Figure 6 presents the process pattern for addressing the authentication requirement, which describes the relevant activities needed to realise that process. Every time a user submits a request to the system, the system should check that request and if authentication is needed the user should provide the proper authentication data based on which access is granted or denied.

Fig. 6
figure 6

Authentication pattern

The authorisation process pattern is presented in Fig. 7. According to the authorisation requirement, user’s private data should only be accessed by authorised users. Therefore, initially when a user submits a request to a system the nature of the request should first be checked since it is not legal for example to ask from that user to login for a service that identification is not needed.
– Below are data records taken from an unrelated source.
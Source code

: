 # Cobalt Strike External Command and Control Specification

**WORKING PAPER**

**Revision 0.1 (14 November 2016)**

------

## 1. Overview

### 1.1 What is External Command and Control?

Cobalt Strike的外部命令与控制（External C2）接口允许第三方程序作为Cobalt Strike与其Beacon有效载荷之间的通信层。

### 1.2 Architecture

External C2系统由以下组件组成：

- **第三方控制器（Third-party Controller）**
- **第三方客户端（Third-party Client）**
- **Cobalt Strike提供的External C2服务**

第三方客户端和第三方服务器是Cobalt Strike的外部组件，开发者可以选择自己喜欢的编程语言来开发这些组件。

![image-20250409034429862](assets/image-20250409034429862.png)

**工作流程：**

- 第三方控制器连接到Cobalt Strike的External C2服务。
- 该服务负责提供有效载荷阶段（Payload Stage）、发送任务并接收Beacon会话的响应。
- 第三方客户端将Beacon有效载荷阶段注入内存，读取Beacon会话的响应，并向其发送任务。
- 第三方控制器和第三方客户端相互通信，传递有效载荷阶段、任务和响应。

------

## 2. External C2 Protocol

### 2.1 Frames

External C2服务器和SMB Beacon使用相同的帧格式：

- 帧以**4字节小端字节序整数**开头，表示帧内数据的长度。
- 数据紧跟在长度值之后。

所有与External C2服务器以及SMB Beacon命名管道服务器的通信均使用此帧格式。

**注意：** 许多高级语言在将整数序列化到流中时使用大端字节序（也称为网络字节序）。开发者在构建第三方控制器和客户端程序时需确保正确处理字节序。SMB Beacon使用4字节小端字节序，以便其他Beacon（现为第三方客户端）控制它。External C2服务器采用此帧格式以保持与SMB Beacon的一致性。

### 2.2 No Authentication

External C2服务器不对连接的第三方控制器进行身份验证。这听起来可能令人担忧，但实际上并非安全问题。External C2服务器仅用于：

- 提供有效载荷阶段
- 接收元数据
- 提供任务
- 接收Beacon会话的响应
If the user requests specific services or access to data that need authorisation then he/she should pass the authentication process and then, according to his/her rights, get the privileges for accessing or not the specific service or data.

Fig. 7
figure 7

Authorisation pattern

The pattern corresponding to the identification requirement is presented in Fig. 8. The role of identification is twofold; first to protect both the user that accesses a resource or service and the user’s data that are stored in the system and second to allow only authorised people to access them.

Fig. 8
figure 8

Identification pattern

As shown in Fig. 8, when a user submits a request the identification process checks whether identity is required or not. If identity is not needed the system returns the information requested to the user without asking any kind of digital identity. If the request is related to accessing private information or accessing personalised services, then the process of authorisation is triggered. It should be noted that user anonymity is not ensured since this is not an anonymity service, just a transaction without providing identities. If anonymity is also required then the relevant process pattern described below, should also be applied.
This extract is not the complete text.